Rotate about the $x$ axis
$x = 2t-2/3t^3$
$y = 2t^2$
$0 \leq t \leq 1$
I did the integral of $\sqrt{(2-2t^2)^2+(4t)^2}$ and got $(2x(x^2+3))/3$ and then I did the integral of $2\pi 2t^2 ((2x(x^2+3))/3)$ and I get $22\pi/9$ but apparently that's not the correct answer
The surface area integral for a figure revolved about the $ \ x-$ axis is
$$ S \ = \ 2 \pi \ \int \ y \ \ ds \ , $$
which, for a parametric curve, will be
$$ S \ = \ 2 \pi \ \int \ y(t) \ \sqrt{ \ \left( \frac{dx}{dt} \right)^2 + \left( \frac{dx}{dt} \right)^2} \ \ dt \ \ = \ \ 2 \pi \ \int \ y(t) \ \sqrt{ \ \left( 2 - 2t^2 \right)^2 + \left( 4t \right)^2} \ \ dt , $$
$$ = \ 2 \pi \ \int \ y(t) \ \sqrt{ \ \left( 2 + 2t^2 \right)^2} \ \ dt \ \ = \ 2 \pi \ \int \ y(t) \ \cdot \ \underbrace{(2 + 2t^2) \ \ dt}_{ds} \ \ , $$
as you have set up. However, while your arclength has been determined correctly, you have to multiply the factors of the integrand first before you set about performing the integration itself.

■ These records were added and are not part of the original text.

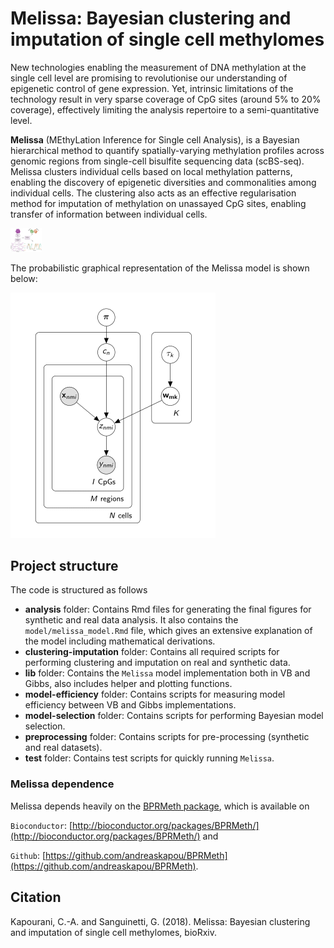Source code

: # Melissa: Bayesian clustering and imputation of single cell methylomes

New technologies enabling the measurement of DNA methylation at the single cell level are promising to revolutionise our understanding of epigenetic control of gene expression. Yet, intrinsic limitations of the technology result in very sparse coverage of CpG sites (around 5% to 20% coverage), effectively limiting the analysis repertoire to a semi-quantitative level.

__Melissa__ (MEthyLation Inference for Single cell Analysis), is a Bayesian hierarchical method to quantify spatially-varying methylation profiles across genomic regions from single-cell bisulfite sequencing data (scBS-seq). Melissa clusters individual cells based on local methylation patterns, enabling the discovery of epigenetic diversities and commonalities among individual cells. The clustering also acts as an effective regularisation method for imputation of methylation on unassayed CpG sites, enabling transfer of information between individual cells. 

<!--- ![Melissa model overview](analysis/model/figures/melissa.png) -->

<img src="analysis/model/figures/melissa.png" alt="" style="width: 50px;"/> 


The probabilistic graphical representation of the Melissa model is shown below:

![](analysis/model/figures/melissa-model-small.png)

## Project structure

The code is structured as follows

* __analysis__ folder: Contains Rmd files for generating the final figures for synthetic and real data analysis. It also contains the `model/melissa_model.Rmd` file, which gives an extensive explanation of the model including mathematical derivations.
* __clustering-imputation__ folder: Contains all required scripts for performing clustering and imputation on real and synthetic data.
* __lib__ folder: Contains the `Melissa` model implementation both in VB and Gibbs, also includes helper and plotting functions.
* __model-efficiency__ folder: Contains scripts for measuring model efficiency between VB and Gibbs implementations.
* __model-selection__ folder: Contains scripts for performing Bayesian model selection.
* __preprocessing__ folder: Contains scripts for pre-processing (synthetic and real datasets).
* __test__ folder: Contains test scripts for quickly running `Melissa`.

### Melissa dependence

Melissa depends heavily on the [BPRMeth package](https://academic.oup.com/bioinformatics/article-lookup/doi/10.1093/bioinformatics/bty129), which is available on 

`Bioconductor`: [http://bioconductor.org/packages/BPRMeth/](http://bioconductor.org/packages/BPRMeth/) and 

`Github`: [https://github.com/andreaskapou/BPRMeth](https://github.com/andreaskapou/BPRMeth).


## Citation
Kapourani, C.-A. and Sanguinetti, G. (2018). Melissa: Bayesian clustering and imputation of single cell methylomes, bioRxiv.
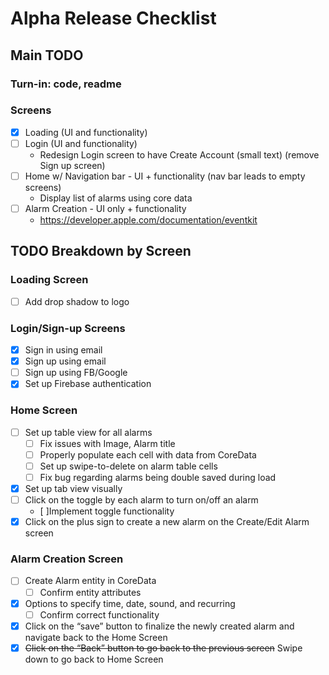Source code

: # Alpha Release Checklist

## Main TODO

### Turn-in: code, readme

### Screens
- [x] Loading (UI and functionality)
- [ ] Login (UI and functionality)
    - Redesign Login screen to have Create Account (small text) (remove Sign up screen)
- [ ] Home w/ Navigation bar - UI + functionality (nav bar leads to empty screens)
    - Display list of alarms using core data
- [ ] Alarm Creation - UI only + functionality
    - https://developer.apple.com/documentation/eventkit

## TODO Breakdown by Screen

### Loading Screen
- [ ] Add drop shadow to logo

### Login/Sign-up Screens
- [x] Sign in using email
- [x] Sign up using email
- [ ] Sign up using FB/Google
- [x] Set up Firebase authentication

### Home Screen
- [ ] Set up table view for all alarms
    - [ ] Fix issues with Image, Alarm title
    - [ ] Properly populate each cell with data from CoreData
    - [ ] Set up swipe-to-delete on alarm table cells
    - [ ] Fix bug regarding alarms being double saved during load
- [x] Set up tab view visually
- [ ] Click on the toggle by each alarm to turn on/off an alarm
    - [ ]Implement toggle functionality
- [x] Click on the plus sign to create a new alarm on the Create/Edit Alarm screen

### Alarm Creation Screen
- [ ] Create Alarm entity in CoreData
    - [ ] Confirm entity attributes
- [x] Options to specify time, date, sound, and recurring
    - [ ] Confirm correct functionality
- [x] Click on the “save” button to finalize the newly created alarm and navigate back to the Home Screen
- [x] ~~Click on the “Back” button to go back to the previous screen~~ Swipe down to go back to Home Screen
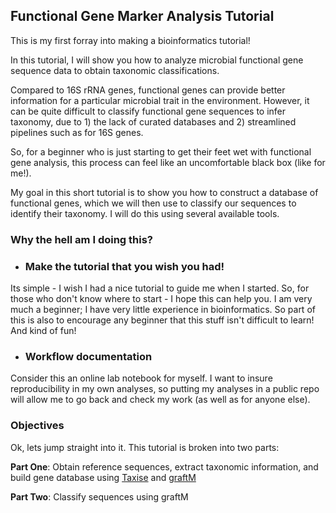 ## Functional Gene Marker Analysis Tutorial
This is my first forray into making a bioinformatics tutorial! 

In this tutorial, I will show you how to analyze microbial functional gene sequence data to obtain taxonomic classifications.

Compared to 16S rRNA genes, functional genes can provide better information for a particular microbial trait in the environment. However, it can be quite difficult to classify functional gene sequences to infer taxonomy, due to 1) the lack of curated databases and 2) streamlined pipelines such as for 16S genes.

So, for a beginner who is just starting to get their feet wet with functional gene analysis, this process can feel like an uncomfortable black box (like for me!).

My goal in this short tutorial is to show you how to construct a database of functional genes, which we will then use to classify our sequences to identify their taxonomy. I will do this using several available tools.

### Why the hell am I doing this?
* ### Make the tutorial that you wish you had! 
Its simple - I wish I had a nice tutorial to guide me when I started. So, for those who don't know where to start - I hope this can help you. I am very much a beginner; I have very little experience in bioinformatics. So part of this is also to encourage any beginner that this stuff isn't difficult to learn! And kind of fun!

* ### Workflow documentation
Consider this an online lab notebook for myself. I want to insure reproducibility in my own analyses, so putting my analyses in a public repo  will allow me to go back and check my work (as well as for anyone else).

### Objectives
Ok, lets jump straight into it. This tutorial is broken into two parts:

**Part One**: Obtain reference sequences, extract taxonomic information, and build gene database using <a href="https://cran.r-project.org/web/packages/taxize/index.html">Taxise</a> and <a href="https://github.com/geronimp/graftM">graftM</a>

**Part Two**: Classify sequences using graftM

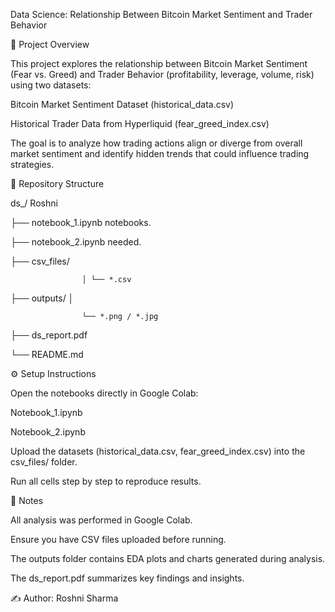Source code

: Data Science: Relationship Between Bitcoin Market Sentiment and Trader Behavior 

 

📌 Project Overview 

This project explores the relationship between Bitcoin Market Sentiment (Fear vs. Greed) and Trader Behavior (profitability, leverage, volume, risk) using two datasets: 

Bitcoin Market Sentiment Dataset (historical_data.csv) 

Historical Trader Data from Hyperliquid (fear_greed_index.csv) 

The goal is to analyze how trading actions align or diverge from overall market sentiment and identify hidden trends that could influence trading strategies. 

 

📂 Repository Structure 

ds_/ Roshni 

├── notebook_1.ipynb notebooks. 

├── notebook_2.ipynb needed.  

├── csv_files/  

                    │ └── *.csv 

├── outputs/ │  

                    └── *.png / *.jpg  

├── ds_report.pdf  

└── README.md  

 

 ⚙️ Setup Instructions 

Open the notebooks directly in Google Colab: 

Notebook_1.ipynb 

Notebook_2.ipynb 

Upload the datasets (historical_data.csv, fear_greed_index.csv) into the csv_files/ folder. 

Run all cells step by step to reproduce results. 

 

📝 Notes 

All analysis was performed in Google Colab.  

Ensure you have CSV files uploaded before running.  

The outputs folder contains EDA plots and charts generated during analysis.  

The ds_report.pdf summarizes key findings and insights. 

 

✍️ Author: Roshni Sharma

So you want
$$ S \ = \ 2 \pi \ \int_0^1 \ ( \ 2t^2 \ ) \ \cdot \ (2 + 2t^2) \ \ dt \ \ = \ \ \ 2 \pi \ \int_0^1 \ 4t^2 \ + \ 4t^4 \ \ dt $$
$$ = \ \ 2 \pi \ \left .\left( \ \frac{4}{3}t^3 \ + \ \frac{4}{5}t^5 \right) \ \right \vert_0^1\ \ \ = \ \frac{64 \pi}{15} . $$
[corrected from what I did late last night]